-- Exercise brief --
Extract the data exactly, missing nothing.

-*-*-

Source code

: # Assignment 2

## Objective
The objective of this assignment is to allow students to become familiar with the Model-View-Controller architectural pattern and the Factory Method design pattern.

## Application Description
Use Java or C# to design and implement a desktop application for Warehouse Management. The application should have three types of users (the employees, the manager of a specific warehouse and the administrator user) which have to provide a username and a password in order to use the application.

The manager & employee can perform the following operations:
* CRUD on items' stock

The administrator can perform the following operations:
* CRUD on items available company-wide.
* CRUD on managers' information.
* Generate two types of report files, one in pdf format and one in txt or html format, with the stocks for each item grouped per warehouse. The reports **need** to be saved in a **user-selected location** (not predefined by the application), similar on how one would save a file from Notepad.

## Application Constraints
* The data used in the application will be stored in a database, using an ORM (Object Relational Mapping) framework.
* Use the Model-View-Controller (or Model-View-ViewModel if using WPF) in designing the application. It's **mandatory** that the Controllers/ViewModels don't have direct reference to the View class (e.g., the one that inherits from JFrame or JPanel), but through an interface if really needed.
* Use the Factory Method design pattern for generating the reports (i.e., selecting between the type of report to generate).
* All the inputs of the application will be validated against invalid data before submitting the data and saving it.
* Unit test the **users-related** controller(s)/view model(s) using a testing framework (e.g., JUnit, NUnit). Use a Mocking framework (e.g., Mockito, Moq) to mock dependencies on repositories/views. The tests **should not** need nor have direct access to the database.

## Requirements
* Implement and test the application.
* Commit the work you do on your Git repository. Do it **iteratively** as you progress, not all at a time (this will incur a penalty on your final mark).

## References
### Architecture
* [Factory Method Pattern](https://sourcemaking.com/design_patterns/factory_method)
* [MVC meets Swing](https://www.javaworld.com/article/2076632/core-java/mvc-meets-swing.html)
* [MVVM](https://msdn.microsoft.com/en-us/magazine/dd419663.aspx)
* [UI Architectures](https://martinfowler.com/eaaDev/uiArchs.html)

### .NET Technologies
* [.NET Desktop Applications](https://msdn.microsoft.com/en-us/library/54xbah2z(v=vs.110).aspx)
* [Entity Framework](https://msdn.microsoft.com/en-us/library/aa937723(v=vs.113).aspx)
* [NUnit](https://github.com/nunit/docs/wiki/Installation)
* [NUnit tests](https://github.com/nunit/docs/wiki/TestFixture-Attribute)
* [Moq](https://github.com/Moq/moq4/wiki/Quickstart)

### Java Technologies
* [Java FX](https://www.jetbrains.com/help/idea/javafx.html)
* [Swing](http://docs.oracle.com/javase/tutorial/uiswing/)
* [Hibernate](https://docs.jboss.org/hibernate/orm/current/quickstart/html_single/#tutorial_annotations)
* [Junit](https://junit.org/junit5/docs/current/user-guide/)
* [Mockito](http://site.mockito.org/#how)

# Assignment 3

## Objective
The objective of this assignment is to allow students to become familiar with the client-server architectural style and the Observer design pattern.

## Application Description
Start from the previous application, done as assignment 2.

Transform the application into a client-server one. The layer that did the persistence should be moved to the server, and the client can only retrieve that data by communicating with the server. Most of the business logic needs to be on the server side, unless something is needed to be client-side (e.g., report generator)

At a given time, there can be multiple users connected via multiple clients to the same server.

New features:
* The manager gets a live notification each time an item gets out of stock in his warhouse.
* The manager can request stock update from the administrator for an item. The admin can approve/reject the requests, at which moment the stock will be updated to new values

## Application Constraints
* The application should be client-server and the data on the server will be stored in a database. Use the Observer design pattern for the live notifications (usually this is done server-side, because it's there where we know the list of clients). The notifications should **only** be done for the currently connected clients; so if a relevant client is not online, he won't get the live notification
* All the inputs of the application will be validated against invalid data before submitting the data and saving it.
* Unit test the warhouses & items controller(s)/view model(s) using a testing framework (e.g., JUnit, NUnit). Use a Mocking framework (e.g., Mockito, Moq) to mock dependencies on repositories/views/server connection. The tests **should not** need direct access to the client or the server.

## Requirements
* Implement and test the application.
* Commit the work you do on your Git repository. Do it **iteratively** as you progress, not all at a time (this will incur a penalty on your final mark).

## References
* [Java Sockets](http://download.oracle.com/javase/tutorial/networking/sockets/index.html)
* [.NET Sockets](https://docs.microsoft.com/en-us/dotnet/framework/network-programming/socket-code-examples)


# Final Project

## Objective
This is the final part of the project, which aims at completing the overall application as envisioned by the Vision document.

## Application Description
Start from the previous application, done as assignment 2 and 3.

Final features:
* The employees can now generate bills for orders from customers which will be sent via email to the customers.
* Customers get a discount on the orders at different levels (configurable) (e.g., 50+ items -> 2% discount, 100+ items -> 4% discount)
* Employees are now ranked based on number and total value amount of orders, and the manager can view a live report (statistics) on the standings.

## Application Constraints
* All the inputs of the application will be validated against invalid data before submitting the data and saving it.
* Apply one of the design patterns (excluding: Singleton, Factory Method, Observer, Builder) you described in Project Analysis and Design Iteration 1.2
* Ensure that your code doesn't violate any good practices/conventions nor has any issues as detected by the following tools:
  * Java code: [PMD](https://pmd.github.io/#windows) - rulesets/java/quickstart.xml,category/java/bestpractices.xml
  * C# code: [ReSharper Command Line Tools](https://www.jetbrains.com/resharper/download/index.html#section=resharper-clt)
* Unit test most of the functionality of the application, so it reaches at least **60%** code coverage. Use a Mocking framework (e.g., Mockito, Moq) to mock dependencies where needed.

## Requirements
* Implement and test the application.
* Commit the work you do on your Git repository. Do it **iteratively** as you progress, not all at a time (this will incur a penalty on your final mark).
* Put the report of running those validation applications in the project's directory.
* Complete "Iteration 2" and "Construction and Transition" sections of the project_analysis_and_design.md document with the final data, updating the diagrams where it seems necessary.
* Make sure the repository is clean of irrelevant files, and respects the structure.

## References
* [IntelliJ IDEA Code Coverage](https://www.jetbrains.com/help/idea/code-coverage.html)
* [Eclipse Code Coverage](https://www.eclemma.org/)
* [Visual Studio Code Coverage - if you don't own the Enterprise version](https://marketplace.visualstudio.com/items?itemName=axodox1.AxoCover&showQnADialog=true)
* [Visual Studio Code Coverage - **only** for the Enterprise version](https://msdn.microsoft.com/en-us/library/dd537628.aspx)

-*-*-

-- Result --
Source code

: # Assignment 2

## Objective
The objective of this assignment is to allow students to become familiar with the Model-View-Controller architectural pattern and the Factory Method design pattern.

## Application Description
Use Java or C# to design and implement a desktop application for Warehouse Management. The application should have three types of users (the employees, the manager of a specific warehouse and the administrator user) which have to provide a username and a password in order to use the application.

The manager & employee can perform the following operations:
* CRUD on items' stock

The administrator can perform the following operations:
* CRUD on items available company-wide.
* CRUD on managers' information.
* Generate two types of report files, one in pdf format and one in txt or html format, with the stocks for each item grouped per warehouse. The reports **need** to be saved in a **user-selected location** (not predefined by the application), similar on how one would save a file from Notepad.

## Application Constraints
* The data used in the application will be stored in a database, using an ORM (Object Relational Mapping) framework.
* Use the Model-View-Controller (or Model-View-ViewModel if using WPF) in designing the application. It's **mandatory** that the Controllers/ViewModels don't have direct reference to the View class (e.g., the one that inherits from JFrame or JPanel), but through an interface if really needed.
* Use the Factory Method design pattern for generating the reports (i.e., selecting between the type of report to generate).
* All the inputs of the application will be validated against invalid data before submitting the data and saving it.
* Unit test the **users-related** controller(s)/view model(s) using a testing framework (e.g., JUnit, NUnit). Use a Mocking framework (e.g., Mockito, Moq) to mock dependencies on repositories/views. The tests **should not** need nor have direct access to the database.

## Requirements
* Implement and test the application.
* Commit the work you do on your Git repository. Do it **iteratively** as you progress, not all at a time (this will incur a penalty on your final mark).

## References
### Architecture
* [Factory Method Pattern](https://sourcemaking.com/design_patterns/factory_method)
* [MVC meets Swing](https://www.javaworld.com/article/2076632/core-java/mvc-meets-swing.html)
* [MVVM](https://msdn.microsoft.com/en-us/magazine/dd419663.aspx)
* [UI Architectures](https://martinfowler.com/eaaDev/uiArchs.html)

### .NET Technologies
* [.NET Desktop Applications](https://msdn.microsoft.com/en-us/library/54xbah2z(v=vs.110).aspx)
* [Entity Framework](https://msdn.microsoft.com/en-us/library/aa937723(v=vs.113).aspx)
* [NUnit](https://github.com/nunit/docs/wiki/Installation)
* [NUnit tests](https://github.com/nunit/docs/wiki/TestFixture-Attribute)
* [Moq](https://github.com/Moq/moq4/wiki/Quickstart)

### Java Technologies
* [Java FX](https://www.jetbrains.com/help/idea/javafx.html)
* [Swing](http://docs.oracle.com/javase/tutorial/uiswing/)
* [Hibernate](https://docs.jboss.org/hibernate/orm/current/quickstart/html_single/#tutorial_annotations)
* [Junit](https://junit.org/junit5/docs/current/user-guide/)
* [Mockito](http://site.mockito.org/#how)

# Assignment 3

## Objective
The objective of this assignment is to allow students to become familiar with the client-server architectural style and the Observer design pattern.

## Application Description
Start from the previous application, done as assignment 2.

Transform the application into a client-server one. The layer that did the persistence should be moved to the server, and the client can only retrieve that data by communicating with the server. Most of the business logic needs to be on the server side, unless something is needed to be client-side (e.g., report generator)

At a given time, there can be multiple users connected via multiple clients to the same server.

New features:
* The manager gets a live notification each time an item gets out of stock in his warhouse.
* The manager can request stock update from the administrator for an item. The admin can approve/reject the requests, at which moment the stock will be updated to new values

## Application Constraints
* The application should be client-server and the data on the server will be stored in a database. Use the Observer design pattern for the live notifications (usually this is done server-side, because it's there where we know the list of clients). The notifications should **only** be done for the currently connected clients; so if a relevant client is not online, he won't get the live notification
* All the inputs of the application will be validated against invalid data before submitting the data and saving it.
* Unit test the warhouses & items controller(s)/view model(s) using a testing framework (e.g., JUnit, NUnit). Use a Mocking framework (e.g., Mockito, Moq) to mock dependencies on repositories/views/server connection. The tests **should not** need direct access to the client or the server.

## Requirements
* Implement and test the application.
* Commit the work you do on your Git repository. Do it **iteratively** as you progress, not all at a time (this will incur a penalty on your final mark).

## References
* [Java Sockets](http://download.oracle.com/javase/tutorial/networking/sockets/index.html)
* [.NET Sockets](https://docs.microsoft.com/en-us/dotnet/framework/network-programming/socket-code-examples)


# Final Project

## Objective
This is the final part of the project, which aims at completing the overall application as envisioned by the Vision document.

## Application Description
Start from the previous application, done as assignment 2 and 3.

Final features:
* The employees can now generate bills for orders from customers which will be sent via email to the customers.
* Customers get a discount on the orders at different levels (configurable) (e.g., 50+ items -> 2% discount, 100+ items -> 4% discount)
* Employees are now ranked based on number and total value amount of orders, and the manager can view a live report (statistics) on the standings.

## Application Constraints
* All the inputs of the application will be validated against invalid data before submitting the data and saving it.
* Apply one of the design patterns (excluding: Singleton, Factory Method, Observer, Builder) you described in Project Analysis and Design Iteration 1.2
* Ensure that your code doesn't violate any good practices/conventions nor has any issues as detected by the following tools:
  * Java code: [PMD](https://pmd.github.io/#windows) - rulesets/java/quickstart.xml,category/java/bestpractices.xml
  * C# code: [ReSharper Command Line Tools](https://www.jetbrains.com/resharper/download/index.html#section=resharper-clt)
* Unit test most of the functionality of the application, so it reaches at least **60%** code coverage. Use a Mocking framework (e.g., Mockito, Moq) to mock dependencies where needed.

## Requirements
* Implement and test the application.
* Commit the work you do on your Git repository. Do it **iteratively** as you progress, not all at a time (this will incur a penalty on your final mark).
* Put the report of running those validation applications in the project's directory.
* Complete "Iteration 2" and "Construction and Transition" sections of the project_analysis_and_design.md document with the final data, updating the diagrams where it seems necessary.
* Make sure the repository is clean of irrelevant files, and respects the structure.

## References
* [IntelliJ IDEA Code Coverage](https://www.jetbrains.com/help/idea/code-coverage.html)
* [Eclipse Code Coverage](https://www.eclemma.org/)
* [Visual Studio Code Coverage - if you don't own the Enterprise version](https://marketplace.visualstudio.com/items?itemName=axodox1.AxoCover&showQnADialog=true)
* [Visual Studio Code Coverage - **only** for the Enterprise version](https://msdn.microsoft.com/en-us/library/dd537628.aspx)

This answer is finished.